The shriek of the cook jolted her back to awareness. He screamed a single word:
“Fire!”
For a dazed moment Lelia thought,
Ah, he’s gone and burned dessert.
A beam crashed to the ground, and a wall of fire leaped up to her right. People turned into indistinct, shrieking figures in the heat and smoke. Screams and crackling wood became the tavern’s new song.
Gripping her gittern, Lelia launched off the stage, knowing the exit lay directly before her. Tears streamed from her eyes as fire clawed at the ceiling. She staggered to the door and into the courtyard. Voices hollered for the fire brigade, for Guards, for water.

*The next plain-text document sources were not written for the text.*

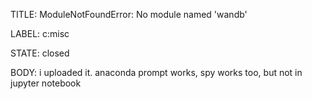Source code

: TITLE:
ModuleNotFoundError: No module named 'wandb'

LABEL:
c:misc

STATE:
closed

BODY:
i uploaded it. anaconda prompt works, spy works too, but not in jupyter notebook

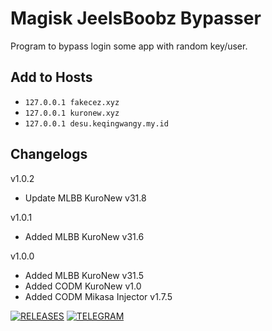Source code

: # Magisk JeelsBoobz Bypasser
Program to bypass login some app with random key/user.

## Add to Hosts
- `127.0.0.1 fakecez.xyz`
- `127.0.0.1 kuronew.xyz`
- `127.0.0.1 desu.keqingwangy.my.id`

## Changelogs
v1.0.2
- Update MLBB KuroNew v31.8

v1.0.1
- Added MLBB KuroNew v31.6

v1.0.0
- Added MLBB KuroNew v31.5
- Added CODM KuroNew v1.0
- Added CODM Mikasa Injector v1.7.5


[![RELEASES](https://img.shields.io/github/downloads/JeelsBoobz/JeelsBypasser/total.svg)](https://github.com/JeelsBoobz/JeelsBypasser/releases)
[![TELEGRAM](https://img.shields.io/badge/Telegram%20-Join%20Channel%20-blue)](https://t.me/JeelsBoobz)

Lelia collapsed, gasping at the stars.
Pulse.
Horror rose in her throat. In all that pandemonium, her strange Gift had not shut down. Lives pulsed around her—the ones in the courtyard, and the ones still trapped
inside the tavern
.
Her own words haunted her.
Duty, sacrifice . . .
She hauled herself to her feet again, thinking,
Why couldn’t I have been born in Rethwellan?
The thought drew a hysterical laugh from her lips as she stumbled up to the front door of the inferno, closed her eyes, and did what only she could do.